February 11, 2015 13:28
North Korean defectors in South Korea earned just W1.47 million a month on average last year, two thirds the overall average monthly wage of W2.33 million (US$1=W1,092).
A survey on 12,700 defectors by the Korea Hana Foundation, which helps them settle here, also found that they worked 47 hours on average a week, 2.9 hours more than workers on the whole.
There are now some 25,000 North Korean defectors in South Korea. Making sure that the defectors can make a living and care for their families may be the first step toward reunification. If the South fails to embrace them and help them assimilate, how is it going to care for the 25 million North Koreans after reunification?
Defectors face a harsh reality. They are often paid lower wages than South Koreans in the same jobs and in many cases not on time. In the latest survey, 25 percent of defectors said they were discriminated against.
Unemployment among North Koreans here stands at 6.2 percent, almost double the overall rate of 3.2 percent. And 32 percent of North Korean defectors rely on government support to make ends meet.
The time has come for South Korean society to throw away its bias against defectors and come up with genuine opportunities for them.
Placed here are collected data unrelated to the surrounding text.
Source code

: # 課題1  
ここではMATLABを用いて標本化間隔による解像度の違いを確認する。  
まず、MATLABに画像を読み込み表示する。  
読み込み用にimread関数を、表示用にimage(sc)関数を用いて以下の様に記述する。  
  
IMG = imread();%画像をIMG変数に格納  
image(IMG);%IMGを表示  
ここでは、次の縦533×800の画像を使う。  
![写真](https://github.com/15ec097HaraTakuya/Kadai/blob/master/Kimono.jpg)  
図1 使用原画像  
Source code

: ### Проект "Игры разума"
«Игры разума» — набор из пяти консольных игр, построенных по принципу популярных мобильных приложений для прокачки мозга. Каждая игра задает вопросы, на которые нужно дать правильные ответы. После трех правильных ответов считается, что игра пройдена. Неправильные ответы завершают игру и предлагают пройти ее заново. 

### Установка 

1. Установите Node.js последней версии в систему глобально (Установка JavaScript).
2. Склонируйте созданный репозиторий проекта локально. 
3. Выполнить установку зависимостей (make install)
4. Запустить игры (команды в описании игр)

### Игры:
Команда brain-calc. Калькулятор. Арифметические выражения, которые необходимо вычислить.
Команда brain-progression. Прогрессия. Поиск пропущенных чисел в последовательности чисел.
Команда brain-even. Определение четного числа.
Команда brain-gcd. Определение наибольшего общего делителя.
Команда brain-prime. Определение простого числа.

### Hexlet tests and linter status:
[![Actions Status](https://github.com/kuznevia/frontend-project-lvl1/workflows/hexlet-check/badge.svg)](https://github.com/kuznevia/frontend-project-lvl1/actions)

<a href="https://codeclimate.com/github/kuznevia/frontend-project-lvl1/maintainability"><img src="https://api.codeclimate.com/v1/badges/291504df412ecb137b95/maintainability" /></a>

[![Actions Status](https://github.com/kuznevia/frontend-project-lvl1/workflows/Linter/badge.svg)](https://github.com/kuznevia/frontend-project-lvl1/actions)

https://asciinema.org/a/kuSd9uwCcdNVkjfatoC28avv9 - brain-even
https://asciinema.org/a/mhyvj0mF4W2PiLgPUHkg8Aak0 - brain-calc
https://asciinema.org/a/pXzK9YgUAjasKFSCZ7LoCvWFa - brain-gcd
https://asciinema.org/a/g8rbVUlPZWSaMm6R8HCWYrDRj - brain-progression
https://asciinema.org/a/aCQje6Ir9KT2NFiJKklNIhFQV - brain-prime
The government must bolster actions to help defectors learn new skills, offer them a wider range of work training programs and put a system in place to help them find a stable job.
Most of all, major businesses need to offer defectors jobs. It would be an investment for the future, since they will need North Korea experts to prepare for reunification. And they should treat them equally with their South Korean counterparts.